==== Source data
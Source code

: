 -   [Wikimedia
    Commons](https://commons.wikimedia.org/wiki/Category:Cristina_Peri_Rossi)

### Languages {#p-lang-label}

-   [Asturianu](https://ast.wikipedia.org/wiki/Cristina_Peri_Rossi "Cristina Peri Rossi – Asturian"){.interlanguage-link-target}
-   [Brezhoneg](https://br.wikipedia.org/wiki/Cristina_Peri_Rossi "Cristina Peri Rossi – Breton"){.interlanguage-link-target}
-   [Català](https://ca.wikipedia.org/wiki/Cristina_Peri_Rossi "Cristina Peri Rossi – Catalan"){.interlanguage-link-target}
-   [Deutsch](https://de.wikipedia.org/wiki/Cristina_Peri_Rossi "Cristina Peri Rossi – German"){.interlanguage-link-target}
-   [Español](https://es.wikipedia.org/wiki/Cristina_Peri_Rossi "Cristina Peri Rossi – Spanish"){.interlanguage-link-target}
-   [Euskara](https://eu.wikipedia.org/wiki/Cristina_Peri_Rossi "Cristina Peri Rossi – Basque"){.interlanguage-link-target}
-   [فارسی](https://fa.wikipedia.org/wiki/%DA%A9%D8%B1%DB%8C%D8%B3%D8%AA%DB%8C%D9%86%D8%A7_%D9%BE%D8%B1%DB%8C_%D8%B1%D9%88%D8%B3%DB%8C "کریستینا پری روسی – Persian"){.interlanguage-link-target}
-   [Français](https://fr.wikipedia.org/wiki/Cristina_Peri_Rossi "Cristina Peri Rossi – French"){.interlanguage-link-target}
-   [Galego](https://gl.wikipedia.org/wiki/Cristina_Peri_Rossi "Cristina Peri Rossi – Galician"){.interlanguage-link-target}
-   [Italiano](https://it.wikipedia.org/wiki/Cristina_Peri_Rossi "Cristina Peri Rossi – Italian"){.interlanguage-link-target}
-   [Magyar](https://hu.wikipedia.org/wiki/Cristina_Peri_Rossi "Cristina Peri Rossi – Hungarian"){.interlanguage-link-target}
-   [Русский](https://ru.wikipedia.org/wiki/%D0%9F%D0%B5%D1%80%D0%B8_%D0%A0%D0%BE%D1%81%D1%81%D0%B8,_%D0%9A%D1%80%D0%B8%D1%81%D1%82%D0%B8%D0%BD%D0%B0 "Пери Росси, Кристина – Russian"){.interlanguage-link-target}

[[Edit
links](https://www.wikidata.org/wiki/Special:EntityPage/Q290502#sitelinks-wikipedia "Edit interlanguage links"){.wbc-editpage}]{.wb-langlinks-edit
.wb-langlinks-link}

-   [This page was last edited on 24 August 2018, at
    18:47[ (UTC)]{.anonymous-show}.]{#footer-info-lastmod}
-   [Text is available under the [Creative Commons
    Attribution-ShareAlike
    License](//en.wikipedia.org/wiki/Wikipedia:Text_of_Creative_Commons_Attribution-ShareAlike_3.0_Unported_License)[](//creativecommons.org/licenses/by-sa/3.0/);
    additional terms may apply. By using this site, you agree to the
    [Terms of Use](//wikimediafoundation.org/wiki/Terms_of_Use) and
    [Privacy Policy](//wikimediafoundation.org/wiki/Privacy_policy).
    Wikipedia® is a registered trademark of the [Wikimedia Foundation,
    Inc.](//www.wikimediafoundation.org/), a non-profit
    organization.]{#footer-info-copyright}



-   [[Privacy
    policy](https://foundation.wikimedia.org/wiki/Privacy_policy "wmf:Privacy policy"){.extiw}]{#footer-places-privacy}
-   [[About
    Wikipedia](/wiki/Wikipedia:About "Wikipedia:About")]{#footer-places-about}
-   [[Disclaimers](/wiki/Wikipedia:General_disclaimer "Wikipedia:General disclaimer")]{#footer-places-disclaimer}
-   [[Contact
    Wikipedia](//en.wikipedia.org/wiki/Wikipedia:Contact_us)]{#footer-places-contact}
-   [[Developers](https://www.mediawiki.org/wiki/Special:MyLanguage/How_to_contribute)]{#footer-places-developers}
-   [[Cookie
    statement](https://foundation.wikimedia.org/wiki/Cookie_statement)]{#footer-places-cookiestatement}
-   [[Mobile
========
The task:
Scan the records for the word "info", and copy each line where it is found.

Answer below:
    18:47[ (UTC)]{.anonymous-show}.]{#footer-info-lastmod}
    organization.]{#footer-info-copyright}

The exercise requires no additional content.